The Dubai Decompression Loop
Photo by David Rodrigo
The mountains always felt close when the aircraft lifted out of Kabul. During the Afghanistan war, Dubai became a strange airlock between two worlds—where the conflict seemed, briefly, to stop.
That illusion has grown harder to sustain. After savage US and Israeli strikes on Iran, followed by vicious retaliatory missile and drone attacks across the Gulf, airlines have had to redraw flight routes, parts of regional airspace have closed, and Dubai International has had to briefly suspend operations.
For now, Dubai finds itself inside the war rather than suspended between its edges.
I flew in and out of Dubai at least eight times during Operation Enduring Freedom and the NATO mission in Afghanistan. I was a one-person filmmaker with special access working out of Kabul. For a while the arrangement felt strangely permanent, as if wars could simply be sealed off from where people preferred not to think about them.
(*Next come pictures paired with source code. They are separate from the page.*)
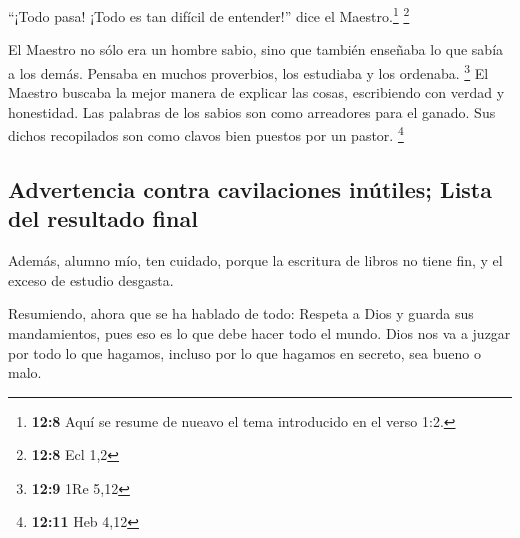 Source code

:  ``¡Todo pasa! ¡Todo es tan difícil de entender!'' dice el
Maestro.\footnote{\textbf{12:8} Aquí se resume de nueavo el tema
  introducido en el verso 1:2.} \footnote{\textbf{12:8} Ecl 1,2}

 El Maestro no sólo era un hombre sabio, sino que también
enseñaba lo que sabía a los demás. Pensaba en muchos proverbios, los
estudiaba y los ordenaba. \footnote{\textbf{12:9} 1Re 5,12}
 El Maestro buscaba la mejor manera de explicar las
cosas, escribiendo con verdad y honestidad.  Las palabras
de los sabios son como arreadores para el ganado. Sus dichos recopilados
son como clavos bien puestos por un pastor. \footnote{\textbf{12:11} Heb
  4,12}

\hypertarget{advertencia-contra-cavilaciones-inuxfatiles-lista-del-resultado-final}{%
\subsection{Advertencia contra cavilaciones inútiles; Lista del
resultado
final}\label{advertencia-contra-cavilaciones-inuxfatiles-lista-del-resultado-final}}

 Además, alumno mío, ten cuidado, porque la escritura de
libros no tiene fin, y el exceso de estudio desgasta.

 Resumiendo, ahora que se ha hablado de todo: Respeta a
Dios y guarda sus mandamientos, pues eso es lo que debe hacer todo el
mundo.  Dios nos va a juzgar por todo lo que hagamos,
incluso por lo que hagamos en secreto, sea bueno o malo.
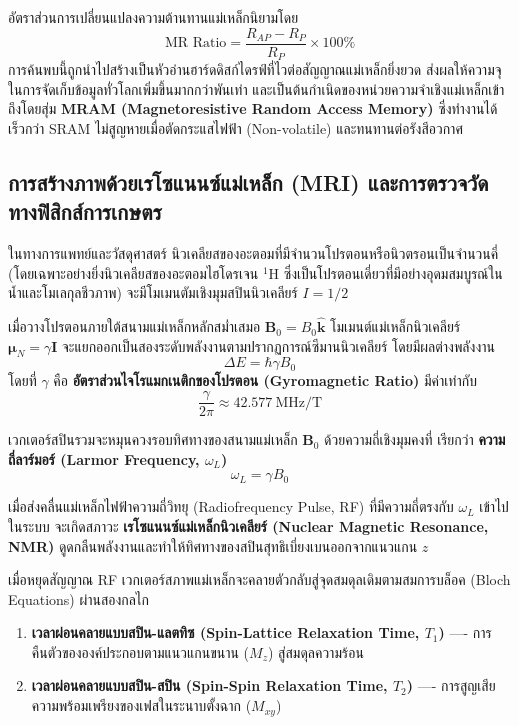 อัตราส่วนการเปลี่ยนแปลงความต้านทานแม่เหล็กนิยามโดย
\begin{equation}
\text{MR Ratio} = \frac{R_{AP} - R_P}{R_P} \times 100\%
\end{equation}
การค้นพบนี้ถูกนำไปสร้างเป็นหัวอ่านฮาร์ดดิสก์ไดรฟ์ที่ไวต่อสัญญาณแม่เหล็กยิ่งยวด ส่งผลให้ความจุในการจัดเก็บข้อมูลทั่วโลกเพิ่มขึ้นมากกว่าพันเท่า และเป็นต้นกำเนิดของหน่วยความจำเชิงแม่เหล็กเข้าถึงโดยสุ่ม \textbf{MRAM (Magnetoresistive Random Access Memory)} ซึ่งทำงานได้เร็วกว่า SRAM ไม่สูญหายเมื่อตัดกระแสไฟฟ้า (Non-volatile) และทนทานต่อรังสีอวกาศ

\subsection{การสร้างภาพด้วยเรโซแนนซ์แม่เหล็ก (MRI) และการตรวจวัดทางฟิสิกส์การเกษตร}
ในทางการแพทย์และวัสดุศาสตร์ นิวเคลียสของอะตอมที่มีจำนวนโปรตอนหรือนิวตรอนเป็นจำนวนคี่ (โดยเฉพาะอย่างยิ่งนิวเคลียสของอะตอมไฮโดรเจน $^1\text{H}$ ซึ่งเป็นโปรตอนเดี่ยวที่มีอย่างอุดมสมบูรณ์ในน้ำและโมเลกุลชีวภาพ) จะมีโมเมนตัมเชิงมุมสปินนิวเคลียร์ $I = 1/2$

เมื่อวางโปรตอนภายใต้สนามแม่เหล็กหลักสม่ำเสมอ $\mathbf{B}_0 = B_0 \hat{\mathbf{k}}$ โมเมนต์แม่เหล็กนิวเคลียร์ $\boldsymbol{\mu}_N = \gamma \mathbf{I}$ จะแยกออกเป็นสองระดับพลังงานตามปรากฏการณ์ซีมานนิวเคลียร์ โดยมีผลต่างพลังงาน
\begin{equation}
\Delta E = \hbar \gamma B_0
\end{equation}
โดยที่ $\gamma$ คือ \textbf{อัตราส่วนไจโรแมกเนติกของโปรตอน (Gyromagnetic Ratio)} มีค่าเท่ากับ
\begin{equation}
\frac{\gamma}{2\pi} \approx 42.577~\text{MHz/T}
\end{equation}

เวกเตอร์สปินรวมจะหมุนควงรอบทิศทางของสนามแม่เหล็ก $\mathbf{B}_0$ ด้วยความถี่เชิงมุมคงที่ เรียกว่า \textbf{ความถี่ลาร์มอร์ (Larmor Frequency, $\omega_L$)}
\begin{equation}
\omega_L = \gamma B_0
\label{eq:larmor_frequency}
\end{equation}

เมื่อส่งคลื่นแม่เหล็กไฟฟ้าความถี่วิทยุ (Radiofrequency Pulse, RF) ที่มีความถี่ตรงกับ $\omega_L$ เข้าไปในระบบ จะเกิดสภาวะ \textbf{เรโซแนนซ์แม่เหล็กนิวเคลียร์ (Nuclear Magnetic Resonance, NMR)} ดูดกลืนพลังงานและทำให้ทิศทางของสปินสุทธิเบี่ยงเบนออกจากแนวแกน $z$

เมื่อหยุดสัญญาณ RF เวกเตอร์สภาพแม่เหล็กจะคลายตัวกลับสู่จุดสมดุลเดิมตามสมการบล็อค (Bloch Equations) ผ่านสองกลไก
\begin{enumerate}
    \item \textbf{เวลาผ่อนคลายแบบสปิน-แลตทิซ (Spin-Lattice Relaxation Time, $T_1$)} ---- การคืนตัวขององค์ประกอบตามแนวแกนขนาน ($M_z$) สู่สมดุลความร้อน
    \item \textbf{เวลาผ่อนคลายแบบสปิน-สปิน (Spin-Spin Relaxation Time, $T_2$)} ---- การสูญเสียความพร้อมเพรียงของเฟสในระนาบตั้งฉาก ($M_{xy}$)
\end{enumerate}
During the Afghanistan years Dubai became the mother of all stopovers—a decompression chamber for those rotating through Kabul, Kandahar, Bastion or Bagram.
Or so it felt.
One or two people who did this longer than me became mental wrecks. I struggled too. At least flying out of Afghanistan to Dubai had a completely different emotional temperature from flying into it. On one occasion flying to Kabul, I had to help a travelling government employee who was having a panic attack. Leaving Kabul, you could always feel the tension bleed away. Given how disastrously it all ended, it is uncomfortable to remember now just how casual it all was.
Michael Herr, writing about Vietnam in Dispatches, once observed that soldiers were always looking for “a place where the war couldn’t get at you for a while.” Dubai was exactly that place. This was for soldiers, contractors, diplomats, intelligence officers, aid workers, journalists, and filmmakers alike. A kind of artificial pause between rotations.
Regrettably, conversations seldom reached the notable depths of James Woods in Salvador: “You pour a hundred and twenty million bucks into this place, you turn it into a military zone, so what, so you can have chopper parades in the sky?”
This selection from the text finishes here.